Andrew Hallam is a Canadian who teaches English and personal finance at Singapore American School. He is the author of Millionaire Teacher: The nine rules of wealth you should have learned in school. This is the first in a series of columns based on his book.
Is it possible to teach people how to become wealthy? I believe so. And this year I'm out to prove it.
I'm a Canadian expatriate who teaches at a private school in Singapore. In 2012, I'll be launching a personal finance course – creating a curriculum from scratch for teenagers who attend the largest international school in the world.
My goal is to pass on to my students what I've learned, often painfully, in amassing a seven-figure investment portfolio on my teacher's salary. My course will begin with two simple rules.
The first rule – and pardon me if this seems obvious – is to live within your means. Wealth can't be built or even maintained if it's squandered. Like I said: obvious. But when I look around me, I see people spending to the very limits of their income and sometimes well beyond.
I see this in my own students. Most come from privileged backgrounds – they're typically the offspring of expat executives. Many regard jetting off to Europe for a ski break at Christmas as casually as I used to think about taking a bus to the mall when I was growing up on Vancouver Island. But this doesn't mean their families are necessarily amassing wealth.
I used to tutor an American boy in Singapore on Saturday afternoons. His dad was an investment banker; his mother dropped off their son in their Jaguar. I couldn't help but notice the Rolex on her wrist when she handed me the cheque for my tutoring fee every week.
Yet their cheques would bounce – not just once but consistently. I eventually ended the tutoring arrangement when I grew tired of the mother's phone calls imploring me to wait a few days before taking her cheque to the bank.

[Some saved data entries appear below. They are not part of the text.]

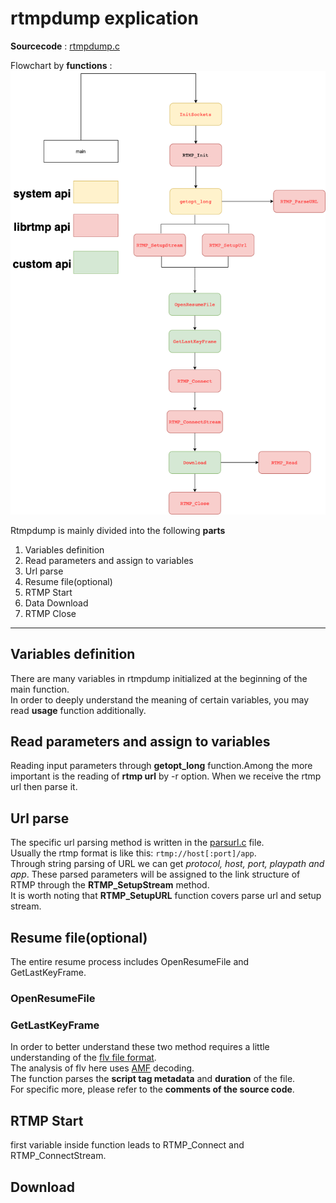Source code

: # rtmpdump explication

**Sourcecode** : [rtmpdump.c](/src/rtmpdump/rtmpdump.c)

Flowchart by **functions** : ![](../files/rtmpdump.png)

Rtmpdump is mainly divided into the following **parts**
1. Variables definition
2. Read parameters and assign to variables
3. Url parse
4. Resume file(optional)
5. RTMP Start
6. Data Download
7. RTMP Close

------------

## Variables definition
There are many variables in rtmpdump initialized at the beginning of the main function.\
In order to deeply understand the meaning of certain variables, you may read **usage** function additionally.

## Read parameters and assign to variables
Reading input parameters through **getopt_long** function.Among the more important is the reading of **rtmp url** by -r option.
When we receive the rtmp url then parse it.

## Url parse
The specific url parsing method is written in the [parsurl.c](../src/rtmpdump/librtmp/parseurl.c) file.\
Usually the rtmp format is like this: `rtmp://host[:port]/app`.  
Through string parsing of URL we can get _protocol, host, port, playpath and app_. 
These parsed parameters will be assigned to the link structure of RTMP through the **RTMP_SetupStream** method.\
It is worth noting that **RTMP_SetupURL** function covers parse url and setup stream.

## Resume file(optional)
The entire resume process includes OpenResumeFile and GetLastKeyFrame. 

### OpenResumeFile
### GetLastKeyFrame
In order to better understand these two method requires a little understanding of the [flv file format](https://docs.fileformat.com/video/flv/). \
The analysis of flv here uses [AMF](../src/rtmpdump/librtmp/amf.c) decoding.\
The function parses the **script tag metadata** and **duration** of the file.\
For specific more, please refer to the **comments of the source code**.

## RTMP Start
first variable inside function leads to RTMP_Connect and RTMP_ConnectStream.

## Download

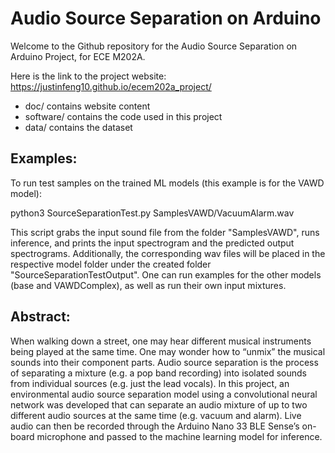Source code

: # Audio Source Separation on Arduino

Welcome to the Github repository for the Audio Source Separation on Arduino Project, for ECE M202A.

Here is the link to the project website: https://justinfeng10.github.io/ecem202a_project/

* doc/ contains website content
* software/ contains the code used in this project
* data/ contains the dataset

## Examples:
To run test samples on the trained ML models (this example is for the VAWD model):

python3 SourceSeparationTest.py SamplesVAWD/VacuumAlarm.wav

This script grabs the input sound file from the folder "SamplesVAWD", runs inference, and prints the input spectrogram and the predicted output spectrograms. Additionally, the corresponding wav files will be placed in the respective model folder under the created folder "SourceSeparationTestOutput". One can run examples for the other models (base and VAWDComplex), as well as run their own input mixtures.

## Abstract:
When walking down a street, one may hear different musical instruments being played at the same time. One may wonder how to “unmix” the musical sounds into their component parts. Audio source separation is the process of separating a mixture (e.g. a pop band recording) into isolated sounds from individual sources (e.g. just the lead vocals). In this project, an environmental audio source separation model using a convolutional neural network was developed that can separate an audio mixture of up to two different audio sources at the same time (e.g. vacuum and alarm). Live audio can then be recorded through the Arduino Nano 33 BLE Sense’s on-board microphone and passed to the machine learning model for inference.
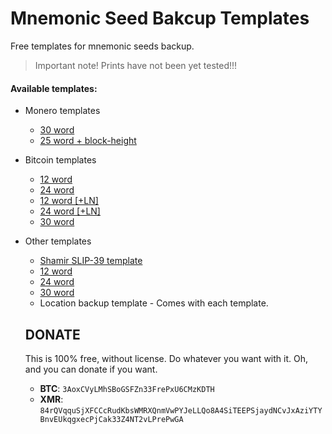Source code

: # Mnemonic Seed Bakcup Templates
Free templates for mnemonic seeds backup.

> Important note! Prints have not been yet tested!!!

#### Available templates:
* Monero templates
  * [30 word](Templates-pdf/30-word-mnemonic-backup.pdf)
  * [25 word + block-height](Templates-pdf/24-word-mnemonic-backup-xmr.pdf)
  
* Bitcoin templates
  * [12 word](Templates-PDF/12-word-seed-btc.pdf)
  * [24 word](Templates-PDF/24-word-seed-btc.pdf)
  * [12 word [+LN]](Templates-PDF/12-word-seed-btc-ln.pdf)
  * [24 word [+LN]](Templates-PDF/24-word-seed-btc-ln.pdf)
  * [30 word](Templates-PDF/30-word-seed-btc.pdf)
  
* Other templates
  * [Shamir SLIP-39 template](Templates-PDF/shamir-seed-general.pdf)
  * [12 word](Templates-PDF/12-word-seed-general.pdf)
  * [24 word](Templates-PDF/24-word-seed-general.pdf)
  * [30 word](Templates-PDF/30-word-seed-general.pdf)
  * Location backup template - Comes with each template.
  
  
  ## DONATE
  This is 100% free, without license. Do whatever you want with it. Oh, and you can donate if you want.
  
  * **BTC**: `3AoxCVyLMhSBoGSFZn33FrePxU6CMzKDTH`
  * **XMR**: `84rQVqquSjXFCCcRudKbsWMRXQnmVwPYJeLLQo8A4SiTEEPSjaydNCvJxAziYTYBnvEUkqgxecPjCak33Z4NT2vLPrePwGA`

As a family, they were a great example of people who had a high income but weren't building wealth (at least, if their chequing account was anything to go on).
For people who earn less than an investment banker, saving can be even tougher. I sympathize. But the numbers are frightening: A poll last year by the Canadian Payroll Association found that more than half of workers would be in financial trouble if their paycheque was even a week late. That speaks to a chronic lack of savings.
So lesson No. 1: If you want to get rich, you have to live below your means.
You then have to invest your savings wisely. And this brings me to lesson No. 2: Avoid spending too much time following the stock market and trying to outwit the pros.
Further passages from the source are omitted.